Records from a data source
────

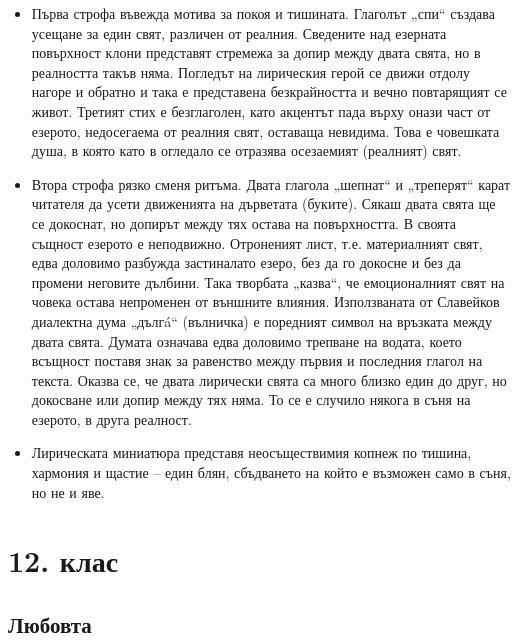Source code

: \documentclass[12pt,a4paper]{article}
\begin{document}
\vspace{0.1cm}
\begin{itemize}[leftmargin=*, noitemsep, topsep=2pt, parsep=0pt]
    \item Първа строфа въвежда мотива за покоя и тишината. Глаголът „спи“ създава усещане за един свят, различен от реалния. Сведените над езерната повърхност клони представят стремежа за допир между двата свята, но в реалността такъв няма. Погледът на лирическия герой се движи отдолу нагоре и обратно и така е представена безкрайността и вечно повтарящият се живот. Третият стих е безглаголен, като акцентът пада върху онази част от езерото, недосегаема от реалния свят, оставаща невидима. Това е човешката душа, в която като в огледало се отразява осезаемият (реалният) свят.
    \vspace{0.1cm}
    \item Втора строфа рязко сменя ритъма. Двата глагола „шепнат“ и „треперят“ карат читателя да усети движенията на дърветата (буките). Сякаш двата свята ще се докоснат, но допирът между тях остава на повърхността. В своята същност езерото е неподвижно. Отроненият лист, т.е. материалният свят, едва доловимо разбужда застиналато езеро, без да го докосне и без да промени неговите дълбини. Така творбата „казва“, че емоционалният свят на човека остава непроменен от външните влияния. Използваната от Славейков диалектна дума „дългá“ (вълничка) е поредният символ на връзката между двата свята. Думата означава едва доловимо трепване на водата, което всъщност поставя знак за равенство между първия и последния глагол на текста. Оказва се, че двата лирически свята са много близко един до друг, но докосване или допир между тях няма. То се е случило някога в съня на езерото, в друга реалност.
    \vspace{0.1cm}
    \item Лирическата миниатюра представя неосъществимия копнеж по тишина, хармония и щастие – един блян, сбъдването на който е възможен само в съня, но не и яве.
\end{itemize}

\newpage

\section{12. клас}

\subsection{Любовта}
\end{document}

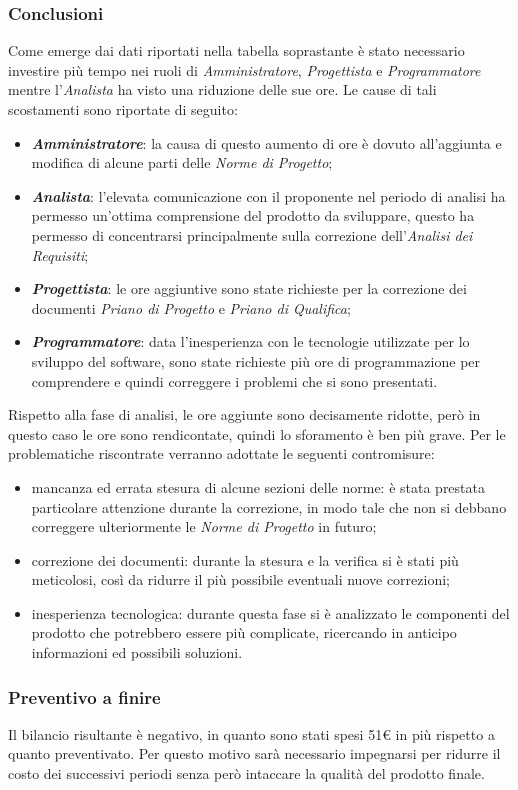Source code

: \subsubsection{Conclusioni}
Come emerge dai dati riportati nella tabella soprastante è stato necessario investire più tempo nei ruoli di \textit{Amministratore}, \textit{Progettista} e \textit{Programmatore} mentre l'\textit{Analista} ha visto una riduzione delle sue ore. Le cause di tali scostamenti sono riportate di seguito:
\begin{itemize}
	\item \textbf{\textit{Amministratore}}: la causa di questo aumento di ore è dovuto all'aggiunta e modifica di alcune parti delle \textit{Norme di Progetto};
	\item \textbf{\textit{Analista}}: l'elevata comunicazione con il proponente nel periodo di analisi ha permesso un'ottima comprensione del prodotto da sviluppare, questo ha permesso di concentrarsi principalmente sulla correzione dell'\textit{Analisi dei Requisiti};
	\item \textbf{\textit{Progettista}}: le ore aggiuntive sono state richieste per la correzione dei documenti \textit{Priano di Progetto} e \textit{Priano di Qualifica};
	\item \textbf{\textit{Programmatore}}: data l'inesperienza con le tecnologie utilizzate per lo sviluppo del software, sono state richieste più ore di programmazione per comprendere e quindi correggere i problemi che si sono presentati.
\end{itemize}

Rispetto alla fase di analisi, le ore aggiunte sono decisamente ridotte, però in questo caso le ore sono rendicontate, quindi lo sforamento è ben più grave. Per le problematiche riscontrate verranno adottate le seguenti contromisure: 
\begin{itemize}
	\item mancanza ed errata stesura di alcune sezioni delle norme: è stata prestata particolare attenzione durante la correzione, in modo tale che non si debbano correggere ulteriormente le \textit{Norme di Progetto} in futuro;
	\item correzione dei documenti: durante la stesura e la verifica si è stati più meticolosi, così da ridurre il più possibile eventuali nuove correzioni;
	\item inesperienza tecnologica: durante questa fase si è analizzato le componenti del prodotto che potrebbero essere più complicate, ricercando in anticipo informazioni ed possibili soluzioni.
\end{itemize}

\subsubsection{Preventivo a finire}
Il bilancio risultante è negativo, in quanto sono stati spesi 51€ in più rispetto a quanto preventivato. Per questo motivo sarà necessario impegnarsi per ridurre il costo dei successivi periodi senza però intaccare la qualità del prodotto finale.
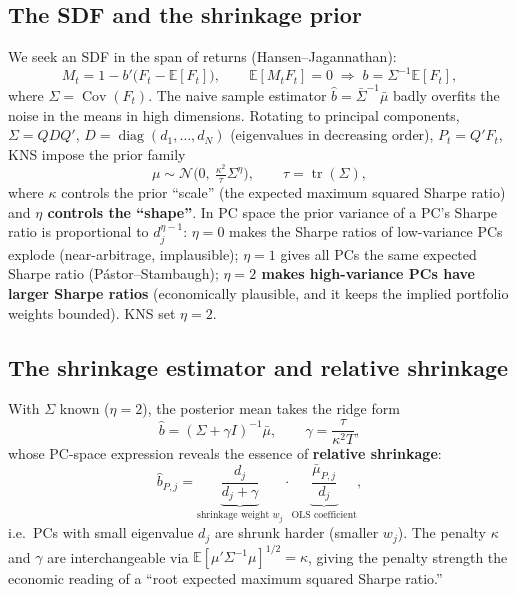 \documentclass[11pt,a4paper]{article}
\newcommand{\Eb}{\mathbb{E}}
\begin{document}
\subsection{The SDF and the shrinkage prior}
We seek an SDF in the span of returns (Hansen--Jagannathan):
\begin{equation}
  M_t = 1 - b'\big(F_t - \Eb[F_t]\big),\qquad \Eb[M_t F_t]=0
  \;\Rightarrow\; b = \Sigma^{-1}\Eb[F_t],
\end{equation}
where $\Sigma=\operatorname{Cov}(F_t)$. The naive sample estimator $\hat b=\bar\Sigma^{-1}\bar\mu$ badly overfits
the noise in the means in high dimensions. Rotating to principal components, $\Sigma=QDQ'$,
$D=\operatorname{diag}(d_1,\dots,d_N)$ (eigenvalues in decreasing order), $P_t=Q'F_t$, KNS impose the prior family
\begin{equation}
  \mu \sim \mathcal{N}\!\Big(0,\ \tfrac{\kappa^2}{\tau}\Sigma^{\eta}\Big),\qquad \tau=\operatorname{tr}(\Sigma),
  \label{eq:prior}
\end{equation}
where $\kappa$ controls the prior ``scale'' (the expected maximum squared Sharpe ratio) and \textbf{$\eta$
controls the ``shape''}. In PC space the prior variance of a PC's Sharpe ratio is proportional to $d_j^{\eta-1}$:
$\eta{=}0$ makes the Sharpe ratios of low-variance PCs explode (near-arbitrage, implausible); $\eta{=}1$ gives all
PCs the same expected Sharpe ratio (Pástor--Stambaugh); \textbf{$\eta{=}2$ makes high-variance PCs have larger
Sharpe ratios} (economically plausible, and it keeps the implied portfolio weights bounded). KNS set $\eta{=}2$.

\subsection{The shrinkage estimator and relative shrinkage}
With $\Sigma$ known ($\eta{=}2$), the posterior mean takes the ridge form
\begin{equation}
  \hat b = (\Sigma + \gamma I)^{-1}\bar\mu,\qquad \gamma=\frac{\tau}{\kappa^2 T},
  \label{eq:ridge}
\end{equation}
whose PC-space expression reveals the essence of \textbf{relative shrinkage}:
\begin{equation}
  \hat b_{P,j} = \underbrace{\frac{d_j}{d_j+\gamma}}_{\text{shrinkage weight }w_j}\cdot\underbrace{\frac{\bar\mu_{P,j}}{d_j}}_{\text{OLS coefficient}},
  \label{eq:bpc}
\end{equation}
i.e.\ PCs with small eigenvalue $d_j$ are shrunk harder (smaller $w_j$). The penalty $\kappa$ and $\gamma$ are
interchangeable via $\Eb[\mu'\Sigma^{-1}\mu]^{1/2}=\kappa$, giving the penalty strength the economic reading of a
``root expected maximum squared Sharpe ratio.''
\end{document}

────

Write each entry again exactly, minus any images.

Source code

: \documentclass[12pt,a4paper]{article}
\begin{document}
\vspace{0.1cm}
\begin{itemize}[leftmargin=*, noitemsep, topsep=2pt, parsep=0pt]
    \item Първа строфа въвежда мотива за покоя и тишината. Глаголът „спи“ създава усещане за един свят, различен от реалния. Сведените над езерната повърхност клони представят стремежа за допир между двата свята, но в реалността такъв няма. Погледът на лирическия герой се движи отдолу нагоре и обратно и така е представена безкрайността и вечно повтарящият се живот. Третият стих е безглаголен, като акцентът пада върху онази част от езерото, недосегаема от реалния свят, оставаща невидима. Това е човешката душа, в която като в огледало се отразява осезаемият (реалният) свят.
    \vspace{0.1cm}
    \item Втора строфа рязко сменя ритъма. Двата глагола „шепнат“ и „треперят“ карат читателя да усети движенията на дърветата (буките). Сякаш двата свята ще се докоснат, но допирът между тях остава на повърхността. В своята същност езерото е неподвижно. Отроненият лист, т.е. материалният свят, едва доловимо разбужда застиналато езеро, без да го докосне и без да промени неговите дълбини. Така творбата „казва“, че емоционалният свят на човека остава непроменен от външните влияния. Използваната от Славейков диалектна дума „дългá“ (вълничка) е поредният символ на връзката между двата свята. Думата означава едва доловимо трепване на водата, което всъщност поставя знак за равенство между първия и последния глагол на текста. Оказва се, че двата лирически свята са много близко един до друг, но докосване или допир между тях няма. То се е случило някога в съня на езерото, в друга реалност.
    \vspace{0.1cm}
    \item Лирическата миниатюра представя неосъществимия копнеж по тишина, хармония и щастие – един блян, сбъдването на който е възможен само в съня, но не и яве.
\end{itemize}

\newpage

\section{12. клас}

\subsection{Любовта}
\end{document}

Source code

: \subsubsection{Conclusioni}
Come emerge dai dati riportati nella tabella soprastante è stato necessario investire più tempo nei ruoli di \textit{Amministratore}, \textit{Progettista} e \textit{Programmatore} mentre l'\textit{Analista} ha visto una riduzione delle sue ore. Le cause di tali scostamenti sono riportate di seguito:
\begin{itemize}
	\item \textbf{\textit{Amministratore}}: la causa di questo aumento di ore è dovuto all'aggiunta e modifica di alcune parti delle \textit{Norme di Progetto};
	\item \textbf{\textit{Analista}}: l'elevata comunicazione con il proponente nel periodo di analisi ha permesso un'ottima comprensione del prodotto da sviluppare, questo ha permesso di concentrarsi principalmente sulla correzione dell'\textit{Analisi dei Requisiti};
	\item \textbf{\textit{Progettista}}: le ore aggiuntive sono state richieste per la correzione dei documenti \textit{Priano di Progetto} e \textit{Priano di Qualifica};
	\item \textbf{\textit{Programmatore}}: data l'inesperienza con le tecnologie utilizzate per lo sviluppo del software, sono state richieste più ore di programmazione per comprendere e quindi correggere i problemi che si sono presentati.
\end{itemize}

Rispetto alla fase di analisi, le ore aggiunte sono decisamente ridotte, però in questo caso le ore sono rendicontate, quindi lo sforamento è ben più grave. Per le problematiche riscontrate verranno adottate le seguenti contromisure: 
\begin{itemize}
	\item mancanza ed errata stesura di alcune sezioni delle norme: è stata prestata particolare attenzione durante la correzione, in modo tale che non si debbano correggere ulteriormente le \textit{Norme di Progetto} in futuro;
	\item correzione dei documenti: durante la stesura e la verifica si è stati più meticolosi, così da ridurre il più possibile eventuali nuove correzioni;
	\item inesperienza tecnologica: durante questa fase si è analizzato le componenti del prodotto che potrebbero essere più complicate, ricercando in anticipo informazioni ed possibili soluzioni.
\end{itemize}

\subsubsection{Preventivo a finire}
Il bilancio risultante è negativo, in quanto sono stati spesi 51€ in più rispetto a quanto preventivato. Per questo motivo sarà necessario impegnarsi per ridurre il costo dei successivi periodi senza però intaccare la qualità del prodotto finale.
 \documentclass[11pt,a4paper]{article}
\newcommand{\Eb}{\mathbb{E}}
\begin{document}
\subsection{The SDF and the shrinkage prior}
We seek an SDF in the span of returns (Hansen--Jagannathan):
\begin{equation}
  M_t = 1 - b'\big(F_t - \Eb[F_t]\big),\qquad \Eb[M_t F_t]=0
  \;\Rightarrow\; b = \Sigma^{-1}\Eb[F_t],
\end{equation}
where $\Sigma=\operatorname{Cov}(F_t)$. The naive sample estimator $\hat b=\bar\Sigma^{-1}\bar\mu$ badly overfits
the noise in the means in high dimensions. Rotating to principal components, $\Sigma=QDQ'$,
$D=\operatorname{diag}(d_1,\dots,d_N)$ (eigenvalues in decreasing order), $P_t=Q'F_t$, KNS impose the prior family
\begin{equation}
  \mu \sim \mathcal{N}\!\Big(0,\ \tfrac{\kappa^2}{\tau}\Sigma^{\eta}\Big),\qquad \tau=\operatorname{tr}(\Sigma),
  \label{eq:prior}
\end{equation}
where $\kappa$ controls the prior ``scale'' (the expected maximum squared Sharpe ratio) and \textbf{$\eta$
controls the ``shape''}. In PC space the prior variance of a PC's Sharpe ratio is proportional to $d_j^{\eta-1}$:
$\eta{=}0$ makes the Sharpe ratios of low-variance PCs explode (near-arbitrage, implausible); $\eta{=}1$ gives all
PCs the same expected Sharpe ratio (Pástor--Stambaugh); \textbf{$\eta{=}2$ makes high-variance PCs have larger
Sharpe ratios} (economically plausible, and it keeps the implied portfolio weights bounded). KNS set $\eta{=}2$.

\subsection{The shrinkage estimator and relative shrinkage}
With $\Sigma$ known ($\eta{=}2$), the posterior mean takes the ridge form
\begin{equation}
  \hat b = (\Sigma + \gamma I)^{-1}\bar\mu,\qquad \gamma=\frac{\tau}{\kappa^2 T},
  \label{eq:ridge}
\end{equation}
whose PC-space expression reveals the essence of \textbf{relative shrinkage}:
\begin{equation}
  \hat b_{P,j} = \underbrace{\frac{d_j}{d_j+\gamma}}_{\text{shrinkage weight }w_j}\cdot\underbrace{\frac{\bar\mu_{P,j}}{d_j}}_{\text{OLS coefficient}},
  \label{eq:bpc}
\end{equation}
i.e.\ PCs with small eigenvalue $d_j$ are shrunk harder (smaller $w_j$). The penalty $\kappa$ and $\gamma$ are
interchangeable via $\Eb[\mu'\Sigma^{-1}\mu]^{1/2}=\kappa$, giving the penalty strength the economic reading of a
``root expected maximum squared Sharpe ratio.''
\end{document}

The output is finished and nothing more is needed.